Manchester City’s captain Toure — who is from Ivory Coast — claimed he was the target of racist chanting during his club’s 2-1 win in Moscow on October 23.
Toure described as “unbelievable and very, very sad” the monkey chants reportedly directed at him by CSKA fans during the game in the Russian capital.
Toure, who speaks some Russian after playing two seasons with Ukraine’s Metalurg Donetsk, was adamant that the chanting in the 18,636-seat stadium was directed specifically at him.
But the Moscow club’s general director Roman Babayev claimed to have heard nothing offensive coming from the terraces.
Russian Sports Minister Vitaly Mutko told AFP on Saturday that it was up to UEFA to prove the charges before handing out punishment, but that any sanctions levelled against the club would be accepted if there was evidence.
Besides opening a disciplinary inquiry, UEFA are also examining why the governing body’s guidelines on dealing with racism were not followed.
UEFA president Michel Platini, who has made the fight against racism in the game a major priority, wants to know why the referee allowed play to continue.
Under UEFA’s anti-racism protocol, in the event of racist chants from fans, the referee should halt the match and issue a call over the public address system for the chants to stop.
If the chanting persists, the referee is meant to suspend the game and take the players off the field before making a second announcement.
If the chanting resumes once play is restarted, the game is supposed to be abandoned.

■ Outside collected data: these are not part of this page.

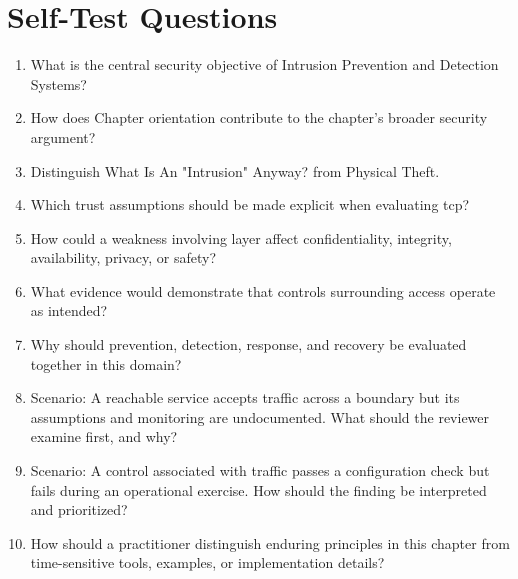 \documentclass[11pt]{article}
\begin{document}
\section*{Self-Test Questions}
\begin{enumerate}
\item What is the central security objective of Intrusion Prevention and Detection Systems?
\item How does Chapter orientation contribute to the chapter's broader security argument?
\item Distinguish What Is An "Intrusion" Anyway? from Physical Theft.
\item Which trust assumptions should be made explicit when evaluating tcp?
\item How could a weakness involving layer affect confidentiality, integrity, availability, privacy, or safety?
\item What evidence would demonstrate that controls surrounding access operate as intended?
\item Why should prevention, detection, response, and recovery be evaluated together in this domain?
\item Scenario: A reachable service accepts traffic across a boundary but its assumptions and monitoring are undocumented. What should the reviewer examine first, and why?
\item Scenario: A control associated with traffic passes a configuration check but fails during an operational exercise. How should the finding be interpreted and prioritized?
\item How should a practitioner distinguish enduring principles in this chapter from time-sensitive tools, examples, or implementation details?
\end{enumerate}
\end{document}
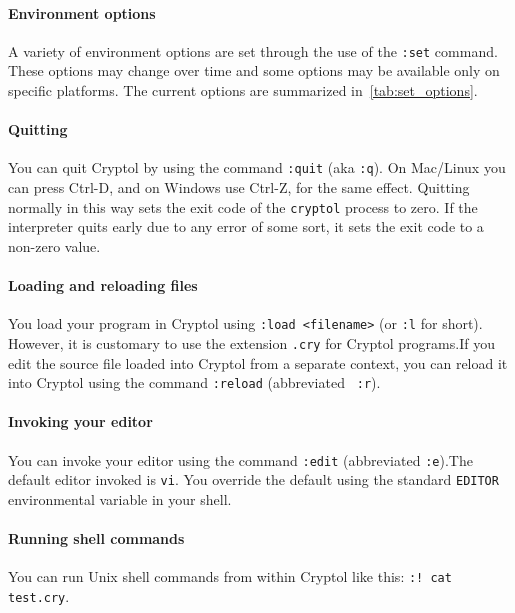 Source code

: \paragraph*{Environment options}
A variety of environment options are set through the use of the
\texttt{:set} command.  These options may change over time and some
options may be available only on specific platforms.  The current
options are summarized in~\autoref{tab:set_options}.


\paragraph*{Quitting}
You can quit Cryptol by using the command {\tt :quit} (aka \texttt{:q}).
On Mac/Linux you can press Ctrl-D, and on Windows use Ctrl-Z, for the
same effect. Quitting normally in this way sets the exit code of the
\texttt{cryptol} process to zero. If the interpreter quits early due to
any error of some sort, it sets the exit code to a non-zero
value.\indCmdQuit

\paragraph*{Loading and reloading files}
You load your program in Cryptol using {\tt :load <filename>} (or
\texttt{:l} for short).  However, it is customary to use the extension
{\tt .cry} for Cryptol programs.\indCmdLoad If you edit the source
file loaded into Cryptol from a separate context, you can reload it
into Cryptol using the command {\tt :reload} (abbreviated {\tt
  :r}).\indCmdReload

\paragraph*{Invoking your editor}
You can invoke your editor using the command {\tt :edit} (abbreviated
\texttt{:e}).\indCmdEdit The default editor invoked is
\texttt{vi}.  You override the default using the standard
\texttt{EDITOR} environmental variable in your shell.\indSettingEditor


\paragraph*{Running shell commands}
You can run Unix shell commands from within Cryptol like this: {\tt :!
  cat test.cry}.\indCmdShell

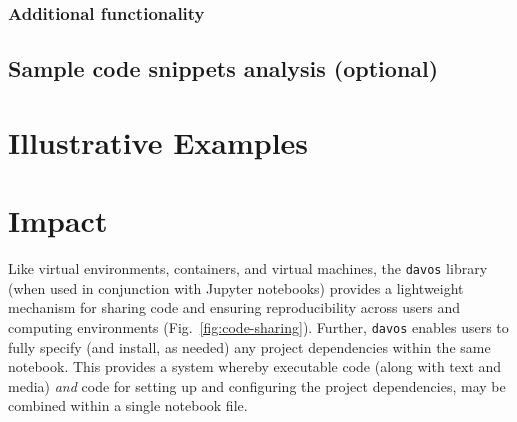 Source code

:\documentclass[preprint,12pt, a4paper]{elsarticle}
\begin{document}
\subsubsection{Additional functionality}



\subsection{Sample code snippets analysis (optional)}


\section{Illustrative Examples}



\section{Impact}

Like virtual environments, containers, and virtual machines, the
\texttt{davos} library (when used in conjunction with Jupyter
notebooks) provides a lightweight mechanism for sharing code and
ensuring reproducibility across users and computing environments
(Fig.~\ref{fig:code-sharing}).  Further, \texttt{davos} enables users
to fully specify (and install, as needed) any project dependencies
within the same notebook.  This provides a system whereby executable
code (along with text and media) \textit{and} code for setting up and
configuring the project dependencies, may be combined within a single
notebook file.
\end{document}
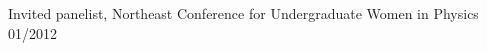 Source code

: \documentclass[12pt,letterpaper]{article}
\begin{document}
\begin{compactitem}[]
\item Invited panelist, Northeast Conference for Undergraduate Women in Physics \hfill 01/2012
\end{compactitem}
\end{document}

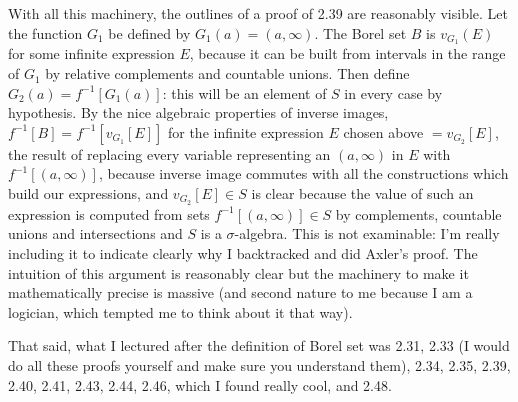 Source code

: \documentclass[12pt]{article}
\begin{document}
With all this machinery, the outlines of a proof of 2.39 are reasonably visible.  Let the function $G_1$ be defined by $G_1(a) = (a,\infty)$.  The Borel set $B$ is
$v_{G_1}(E)$ for some infinite expression $E$, because it can be built from intervals in the range of $G_1$ by relative complements and countable unions.  Then define $G_2(a) = f^{-1}[G_1(a)]$:  this will be an element of $S$ in every case by hypothesis.  By the nice algebraic properties of inverse images, $f^{-1}[B] = f^{-1}[v_{G_1}[E]]$ for the infinite expression $E$ chosen above $= v_{G_2}[E]$, the result of replacing every variable representing an $(a,\infty)$ in $E$ with $f^{-1}[(a,\infty)]$, because inverse image commutes with all the constructions which build our expressions, and  $v_{G_2}[E]\in S$ is clear because the value of such an expression is computed from sets $f^{-1}[(a,\infty)]\in S$ by complements, countable unions and intersections and $S$ is a $\sigma$-algebra.  This is not examinable:  I'm really including it to indicate clearly why I backtracked and did Axler's proof.  The intuition of this argument is reasonably clear but the machinery to make it mathematically precise is massive (and second nature to me because I am a logician, which tempted me to think about it that way).

That said, what I lectured after the definition of Borel set was 2.31, 2.33 (I would do all these proofs yourself and make sure you understand them), 2.34, 2.35, 2.39, 2.40, 2.41, 2.43, 2.44, 2.46, which I found really cool,  and 2.48.
\end{document}
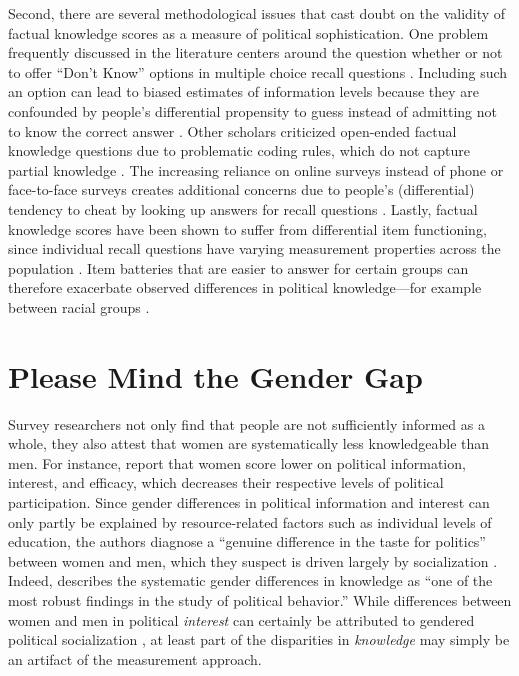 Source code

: Second, there are several methodological issues that cast doubt on the validity of factual knowledge scores as a measure of political sophistication. One problem frequently discussed in the literature centers around the question whether or not to offer ``Don't Know'' options in multiple choice recall questions \citep{mondak2000reconsidering,mondak2001asked,miller2008experimenting}. Including such an option can lead to biased estimates of information levels because they are confounded by people's differential propensity to guess instead of admitting not to know the correct answer \citep[but see][]{luskin2011don}. Other scholars criticized open-ended factual knowledge questions due to problematic coding rules, which do not capture partial knowledge \citep{krosnick2008problems,gibson2009knowing,debell2013harder}. The increasing reliance on online surveys instead of phone or face-to-face surveys creates additional concerns due to people's (differential) tendency to cheat by looking up answers for recall questions \citep{clifford2016cheating,hohne2021looking,style2021does}. Lastly, factual knowledge scores have been shown to suffer from differential item functioning, since individual recall questions have varying measurement properties across the population \citep{pietryka2013analysis}. Item batteries that are easier to answer for certain groups can therefore exacerbate observed differences in political knowledge---for example between racial groups \citep{abrajano2014reexamining}.


\section*{Please Mind the Gender Gap}

Survey researchers not only find that people are not sufficiently informed as a whole, they also attest that women are systematically less knowledgeable than men. For instance, \citet{verba1997knowing} report that women score lower on political information, interest, and efficacy, which decreases their respective levels of political participation. Since gender differences in political information and interest can only partly be explained by resource-related factors such as individual levels of education, the authors diagnose a ``genuine difference in the taste for politics'' between women and men, which they suspect is driven largely by socialization \citep[see also][]{wolak2011roots}. Indeed, \citet[117]{dow2009gender} describes the systematic gender differences in knowledge as ``one of the most robust findings in the study of political behavior.'' While differences between women and men in political \textit{interest} can certainly be attributed to gendered political socialization \citep{bos2021one,wolak2020self}, at least part of the disparities in \textit{knowledge} may simply be an artifact of the measurement approach.


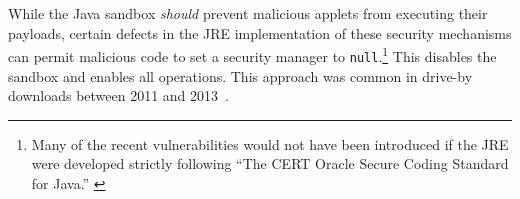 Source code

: \documentclass{sig-alternate-05-2015}
\begin{document}

%
While the Java sandbox \textit{should} prevent malicious applets from
executing their payloads, certain defects in the JRE implementation of these security mechanisms can permit
malicious code to set a security manager to \texttt{null}.\footnote{Many of the recent vulnerabilities
would not have been introduced if the JRE were developed strictly
following ``The CERT Oracle Secure Coding Standard for Java.'' \cite{long_cert_2011,svoboda_anatomy_blog_2013,svoboda_anatomy_2014}}  
This disables the sandbox and enables all operations. 
This approach was common in drive-by downloads between 2011 and 2013~\cite{fireeye_2013}. 
%
\end{document}
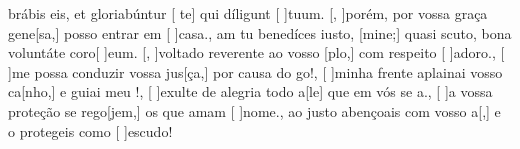 {  {brábis eis, et gloriabúntur [ te] qui díligunt [ ]{tu}um.}%
    {[, ]{po}rém, por vossa graça gene[sa,] posso entrar em [ ]{ca}sa.},
  {am tu benedíces iusto, [mine;] quasi scuto, bona voluntáte coro[ ]{e}um.}%
    {[, ]{vol}tado reverente ao vosso [plo,] com respeito [ ]{a}{do}ro.},
  {}%
    {[ ]{me} possa conduzir vossa jus[ça,] por causa do go!},
  {}%
    {[ ]{mi}nha frente aplainai vosso ca[nho,] e guiai meu !},
  {}%
    {[ ]{e}xulte de alegria todo a[le] que em vós se a.},
  {}%
    {[ ]{a} vossa proteção se rego[jem,] os que amam [ ]{no}me.},
  {}%
    { ao justo abençoais com vosso a[,] e o protegeis como [ ]{es}{cu}do!}
}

“All forms of racist behaviour are considered serious offences against the disciplinary regulations and are punished with the most severe sanctions,” UEFA said on Wednesday.
“Following the entry into force of the new disciplinary regulations on 1 June, the fight against racist conduct has been stepped up a level -– resulting in more severe sanctions to deter any such behaviour.”
Toure has said he does not exclude the possibility of black players boycotting the 2018 World Cup in Russia as a result of their treatment at the hands of Russian fans.